# Exercise directions
If a line of the data below contains the string "black", copy it into your answer.
*** Opening of Data supplied ***
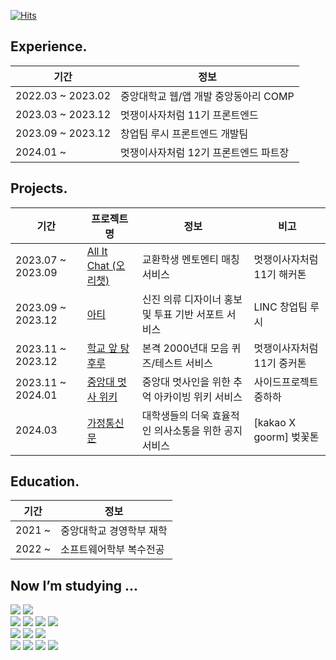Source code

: [![Hits](https://hits.seeyoufarm.com/api/count/incr/badge.svg?url=https%3A%2F%2Fgithub.com%2Fgominzip&count_bg=%2379C83D&title_bg=%23555555&icon=&icon_color=%23E7E7E7&title=hits&edge_flat=false)](https://hits.seeyoufarm.com)

## Experience.

| 기간 | 정보 |
| ------------ | ------------- |
| 2022.03 ~ 2023.02 | 중앙대학교 웹/앱 개발 중앙동아리 COMP  |
| 2023.03 ~ 2023.12 | 멋쟁이사자처럼 11기 프론트엔드 |
| 2023.09 ~ 2023.12 | 창업팀 루시 프론트엔드 개발팀 |
| 2024.01 ~ | 멋쟁이사자처럼 12기 프론트엔드 파트장 |

## Projects.

| 기간 | 프로젝트명 | 정보 | 비고 |
| ------------ | ------------- | ------------- | ------------- |
| 2023.07 ~ 2023.09 | [All It Chat (오리챗)](https://github.com/Team-All-It-Chat/AIC-Web) | 교환학생 멘토멘티 매칭 서비스 | 멋쟁이사자처럼 11기 해커톤|
| 2023.09 ~ 2023.12 | [아티](https://github.com/Lucy-Arti/Arti-Client) | 신진 의류 디자이너 홍보 및 투표 기반 서포트 서비스| LINC 창업팀 루시 |
| 2023.11 ~ 2023.12 | [학교 앞 탕후루](https://github.com/huru-huru/huruhuru-Client) | 본격 2000년대 모음 퀴즈/테스트 서비스 | 멋쟁이사자처럼 11기 중커톤 |
| 2023.11 ~ 2024.01 | [중앙대 멋사 위키](https://github.com/cau-likelion-org/kiwi-client) | 중앙대 멋사인을 위한 추억 아카이빙 위키 서비스 | 사이드프로젝트 중하하 |
| 2024.03 | [가정통신문](https://github.com/9oormthon-univ/2024_BEOTKKOTTHON_TEAM_15_FE) | 대학생들의 더욱 효율적인 의사소통을 위한 공지 서비스 | [kakao X goorm] 벚꽃톤 |

## Education.

| 기간 | 정보 |
| ------------ | ------------- |
| 2021 ~ | 중앙대학교 경영학부 재학  |
| 2022 ~ | 소프트웨어학부 복수전공  |
  
## Now I’m studying ...
<div align="start">
  <img src="https://img.shields.io/badge/python-3776AB?style=flat-square&logo=python&logoColor=white"> 
 <img src="https://img.shields.io/badge/dart-%230175C2.svg?style=flat-square&logo=dart&logoColor=white">  
    <br>
    
  <img src="https://img.shields.io/badge/html5-E34F26?style=flat-square&logo=html5&logoColor=white"> 
  <img src="https://img.shields.io/badge/css3-1572B6?style=flat-square&logo=css3&logoColor=white"> 
  <img src="https://img.shields.io/badge/javascript-F7DF1E?style=flat-square&logo=javascript&logoColor=black"> 
  <img src="https://img.shields.io/badge/typescript-3178C6?style=flat-square&logo=typescript&logoColor=white"> 
    <br>

 <img src="https://img.shields.io/badge/mysql-4479A1?style=flat-square&logo=mysql&logoColor=white"> 
  <img src="https://img.shields.io/badge/firebase-FFCA28?style=flat-square&logo=firebase&logoColor=white">
  <img src="https://img.shields.io/badge/Amazon AWS-232F3E?style=flat-square&logo=Amazon%20AWS&logoColor=white"/>
  <br>
    
  <img src="https://img.shields.io/badge/react-61DAFB?style=flat-square&logo=react&logoColor=black"> 
  <img src="https://img.shields.io/badge/Next.js-000000?style=flat-square&logo=Next.js&logoColor=white">
  <img src="https://img.shields.io/badge/Flutter-%2302569B.svg?style=flat-square&logo=Flutter&logoColor=white">  
  <img src="https://img.shields.io/badge/node.js-339933?style=flat-square&logo=Node.js&logoColor=white">
    <br>
    
</div>
</div>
*** Close of Data supplied ***
# Result for this task
  <img src="https://img.shields.io/badge/javascript-F7DF1E?style=flat-square&logo=javascript&logoColor=black"> 
  <img src="https://img.shields.io/badge/react-61DAFB?style=flat-square&logo=react&logoColor=black"> 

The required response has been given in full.